- Study material -
=== Begin Enclosure ===
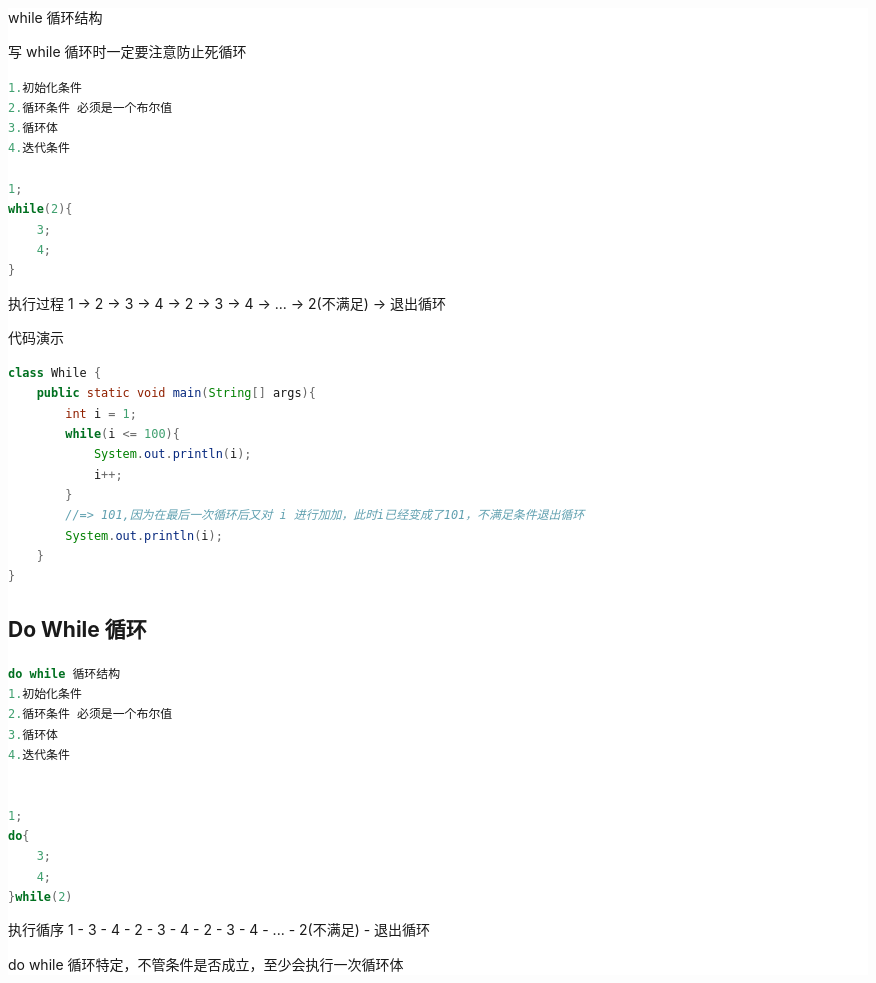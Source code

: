while 循环结构

写 while 循环时一定要注意防止死循环

```java
1.初始化条件
2.循环条件 必须是一个布尔值
3.循环体
4.迭代条件

1;
while(2){
	3;
	4;
}
```

执行过程 1 -> 2 -> 3 -> 4 -> 2 -> 3 -> 4 -> ... -> 2(不满足) -> 退出循环

代码演示

```java
class While {
	public static void main(String[] args){		
		int i = 1;
		while(i <= 100){
			System.out.println(i);
			i++;
		}
		//=> 101,因为在最后一次循环后又对 i 进行加加，此时i已经变成了101，不满足条件退出循环
		System.out.println(i); 
	}
}
```

## Do While 循环

```java
do while 循环结构
1.初始化条件
2.循环条件 必须是一个布尔值
3.循环体
4.迭代条件


1;
do{
	3;
	4;
}while(2)
```

执行循序 1 - 3 - 4 - 2 - 3 - 4 - 2 - 3 - 4 - ... - 2(不满足) - 退出循环

do while 循环特定，不管条件是否成立，至少会执行一次循环体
=== End Enclosure ===
- Exercise aim -
Leave the images out and transcribe the rest of the material exactly.

- Result for this exercise -
Source code

:while 循环结构

写 while 循环时一定要注意防止死循环

```java
1.初始化条件
2.循环条件 必须是一个布尔值
3.循环体
4.迭代条件

1;
while(2){
	3;
	4;
}
```

执行过程 1 -> 2 -> 3 -> 4 -> 2 -> 3 -> 4 -> ... -> 2(不满足) -> 退出循环

代码演示

```java
class While {
	public static void main(String[] args){		
		int i = 1;
		while(i <= 100){
			System.out.println(i);
			i++;
		}
		//=> 101,因为在最后一次循环后又对 i 进行加加，此时i已经变成了101，不满足条件退出循环
		System.out.println(i); 
	}
}
```

## Do While 循环

```java
do while 循环结构
1.初始化条件
2.循环条件 必须是一个布尔值
3.循环体
4.迭代条件


1;
do{
	3;
	4;
}while(2)
```

执行循序 1 - 3 - 4 - 2 - 3 - 4 - 2 - 3 - 4 - ... - 2(不满足) - 退出循环

do while 循环特定，不管条件是否成立，至少会执行一次循环体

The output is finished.